Exercise brief: Scan the entries below for "basic" and copy each line that holds it.
┌─ Dataset content
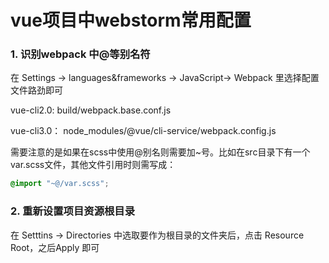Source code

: # 	     vue项目中webstorm常用配置

### 1.  识别webpack 中@等别名符

在 Settings -> languages&frameworks -> JavaScript-> Webpack  里选择配置文件路劲即可

vue-cli2.0:    build/webpack.base.conf.js

vue-cli3.0： node_modules/@vue/cli-service/webpack.config.js 

需要注意的是如果在scss中使用@别名则需要加~号。比如在src目录下有一个var.scss文件，其他文件引用时则需写成：

```scss
@import "~@/var.scss";
```

### 2.  重新设置项目资源根目录

在 Setttins -> Directories 中选取要作为根目录的文件夹后，点击 Resource Root，之后Apply 即可

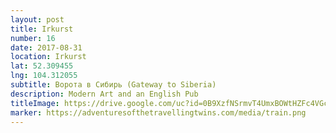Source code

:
 ```yaml
---
layout: post
title: Irkurst
number: 16
date: 2017-08-31
location: Irkurst
lat: 52.309455
lng: 104.312055
subtitle: Ворота в Сибирь (Gateway to Siberia)
description: Modern Art and an English Pub
titleImage: https://drive.google.com/uc?id=0B9XzfNSrmvT4UmxBOWtHZFc4VGc
marker: https://adventuresofthetravellingtwins.com/media/train.png
---
```

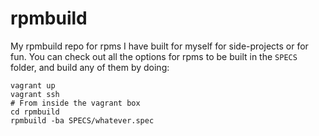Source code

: # rpmbuild

My rpmbuild repo for rpms I have built for myself for side-projects or for fun.
You can check out all the options for rpms to be built in the `SPECS` folder,
and build any of them by doing:

```
vagrant up
vagrant ssh
# From inside the vagrant box
cd rpmbuild
rpmbuild -ba SPECS/whatever.spec
```

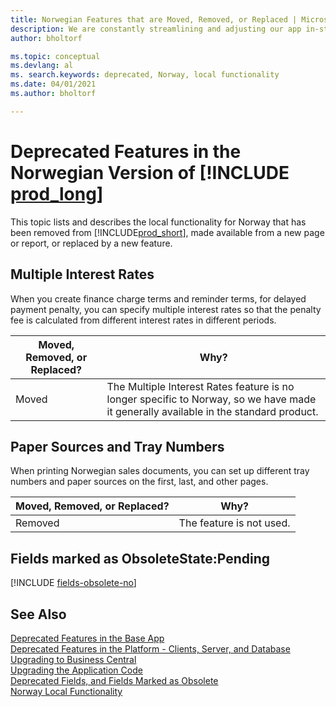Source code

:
 ```yaml
---
title: Norwegian Features that are Moved, Removed, or Replaced | Microsoft Docs
description: We are constantly streamlining and adjusting our app in-step with market developments. Read about the features for Norway that we have moved, removed, or replaced.
author: bholtorf

ms.topic: conceptual
ms.devlang: al
ms. search.keywords: deprecated, Norway, local functionality
ms.date: 04/01/2021
ms.author: bholtorf

---
```


# Deprecated Features in the Norwegian Version of [!INCLUDE [prod_long](../developer/includes/prod_long.md)]
This topic lists and describes the local functionality for Norway that has been removed from [!INCLUDE[prod_short](../developer/includes/prod_short.md)], made available from a new page or report, or replaced by a new feature.

## Multiple Interest Rates
When you create finance charge terms and reminder terms, for delayed payment penalty, you can specify multiple interest rates so that the penalty fee is calculated from different interest rates in different periods.

|Moved, Removed, or Replaced?|Why?|
|----|----|
|Moved| The Multiple Interest Rates feature is no longer specific to Norway, so we have made it generally available in the standard product. |

## Paper Sources and Tray Numbers
When printing Norwegian sales documents, you can set up different tray numbers and paper sources on the first, last, and other pages.

|Moved, Removed, or Replaced?|Why?|
|----|----|
|Removed| The feature is not used. |

## Fields marked as ObsoleteState:Pending

[!INCLUDE [fields-obsolete-no](../includes/fields-obsolete-no.md)]

## See Also

[Deprecated Features in the Base App](deprecated-features-w1.md)  
[Deprecated Features in the Platform - Clients, Server, and Database](deprecated-features-platform.md)  
[Upgrading to Business Central](upgrading-to-business-central.md)  
[Upgrading the Application Code](upgrading-the-application-code.md)  
[Deprecated Fields, and Fields Marked as Obsolete](deprecated-fields.md)  
[Norway Local Functionality](/dynamics365/business-central/LocalFunctionality/Norway/norway-local-functionality)  
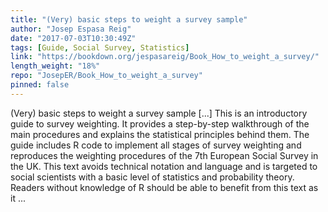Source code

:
 ```yaml
---
title: "(Very) basic steps to weight a survey sample"
author: "Josep Espasa Reig"
date: "2017-07-03T10:30:49Z"
tags: [Guide, Social Survey, Statistics]
link: "https://bookdown.org/jespasareig/Book_How_to_weight_a_survey/"
length_weight: "18%"
repo: "JosepER/Book_How_to_weight_a_survey"
pinned: false
---
```


(Very) basic steps to weight a survey sample [...] This is an introductory guide to survey weighting. It provides a step-by-step walkthrough of the main procedures and explains the statistical principles behind them. The guide includes R code to implement all stages of survey weighting and reproduces the weighting procedures of the 7th European Social Survey in the UK. This text avoids technical notation and language and is targeted to social scientists with a basic level of statistics and probability theory. Readers without knowledge of R should be able to benefit from this text as it ...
└─
Result for this exercise:
title: "(Very) basic steps to weight a survey sample"
(Very) basic steps to weight a survey sample [...] This is an introductory guide to survey weighting. It provides a step-by-step walkthrough of the main procedures and explains the statistical principles behind them. The guide includes R code to implement all stages of survey weighting and reproduces the weighting procedures of the 7th European Social Survey in the UK. This text avoids technical notation and language and is targeted to social scientists with a basic level of statistics and probability theory. Readers without knowledge of R should be able to benefit from this text as it ...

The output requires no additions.